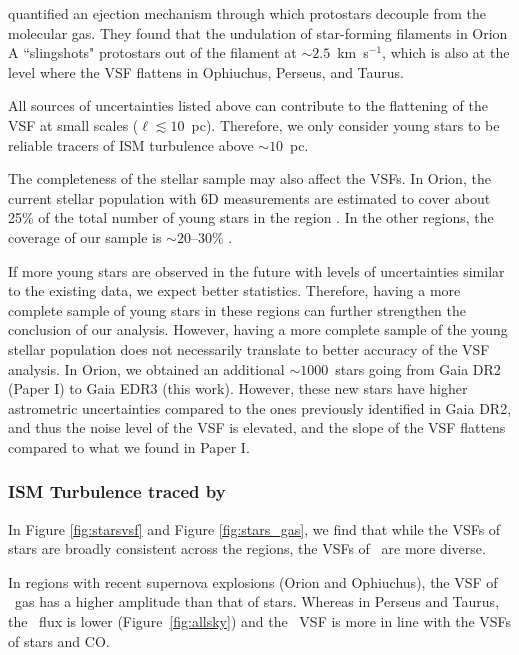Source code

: \citet{stutz_slingshot_2016} quantified an ejection mechanism through which protostars decouple from the molecular gas. They found that the undulation of star-forming filaments in Orion A ``slingshots" protostars out of the filament at $\sim 2.5$~km~s$^{-1}$, which is also at the level where the VSF flattens in Ophiuchus, Perseus, and Taurus. 

All sources of uncertainties listed above can contribute to the flattening of the VSF at small scales ($\ell \lesssim 10$~pc). Therefore, we only consider young stars to be reliable tracers of ISM turbulence above $\sim 10$~pc.

The completeness of the stellar sample may also affect the VSFs. In Orion, the current stellar population with 6D measurements are estimated to cover about 25\% of the total number of young stars in the region \citep[][]{kounkel_untangling_2019}. In the other regions, the coverage of our sample is $\sim 20\text{--}30\%$ \citep[see,][]{luhman_census_2016,briceno-morales_substructure_2022,krolikowski_gaia_2021}.

If more young stars are observed in the future with levels of uncertainties similar to the existing data, we expect better statistics. Therefore, having a more complete sample of young stars in these regions can further strengthen the conclusion of our analysis. However, having a more complete sample of the young stellar population does not necessarily translate to better accuracy of the VSF analysis. In Orion, we obtained an additional $\sim 1000$~stars going from Gaia DR2 (Paper I) to Gaia EDR3 (this work). However, these new stars have higher astrometric uncertainties compared to the ones previously identified in Gaia DR2, and thus the noise level of the VSF is elevated, and the slope of the VSF flattens compared to what we found in Paper I.

\subsubsection{ISM Turbulence traced by \texorpdfstring{\halpha}{H-alpha}}
\label{sec:halpha_discussion}

In Figure \ref{fig:starsvsf} and Figure \ref{fig:stars_gas}, we find that while the VSFs of stars are broadly consistent across the regions, the VSFs of \halpha~are more diverse.

In regions with recent supernova explosions (Orion and Ophiuchus), the VSF of \halpha~gas has a higher amplitude than that of stars. Whereas in Perseus and Taurus, the \halpha~flux is lower (Figure~\ref{fig:allsky}) and the \halpha~VSF is more in line with the VSFs of stars and CO.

What is expected –
Each entry must be reproduced word for word, and any image among them left out.

Result of this exercise –
Source code

: \citet{stutz_slingshot_2016} quantified an ejection mechanism through which protostars decouple from the molecular gas. They found that the undulation of star-forming filaments in Orion A ``slingshots" protostars out of the filament at $\sim 2.5$~km~s$^{-1}$, which is also at the level where the VSF flattens in Ophiuchus, Perseus, and Taurus. 

All sources of uncertainties listed above can contribute to the flattening of the VSF at small scales ($\ell \lesssim 10$~pc). Therefore, we only consider young stars to be reliable tracers of ISM turbulence above $\sim 10$~pc.

The completeness of the stellar sample may also affect the VSFs. In Orion, the current stellar population with 6D measurements are estimated to cover about 25\% of the total number of young stars in the region \citep[][]{kounkel_untangling_2019}. In the other regions, the coverage of our sample is $\sim 20\text{--}30\%$ \citep[see,][]{luhman_census_2016,briceno-morales_substructure_2022,krolikowski_gaia_2021}.

If more young stars are observed in the future with levels of uncertainties similar to the existing data, we expect better statistics. Therefore, having a more complete sample of young stars in these regions can further strengthen the conclusion of our analysis. However, having a more complete sample of the young stellar population does not necessarily translate to better accuracy of the VSF analysis. In Orion, we obtained an additional $\sim 1000$~stars going from Gaia DR2 (Paper I) to Gaia EDR3 (this work). However, these new stars have higher astrometric uncertainties compared to the ones previously identified in Gaia DR2, and thus the noise level of the VSF is elevated, and the slope of the VSF flattens compared to what we found in Paper I.

\subsubsection{ISM Turbulence traced by \texorpdfstring{\halpha}{H-alpha}}
\label{sec:halpha_discussion}

In Figure \ref{fig:starsvsf} and Figure \ref{fig:stars_gas}, we find that while the VSFs of stars are broadly consistent across the regions, the VSFs of \halpha~are more diverse.

In regions with recent supernova explosions (Orion and Ophiuchus), the VSF of \halpha~gas has a higher amplitude than that of stars. Whereas in Perseus and Taurus, the \halpha~flux is lower (Figure~\ref{fig:allsky}) and the \halpha~VSF is more in line with the VSFs of stars and CO.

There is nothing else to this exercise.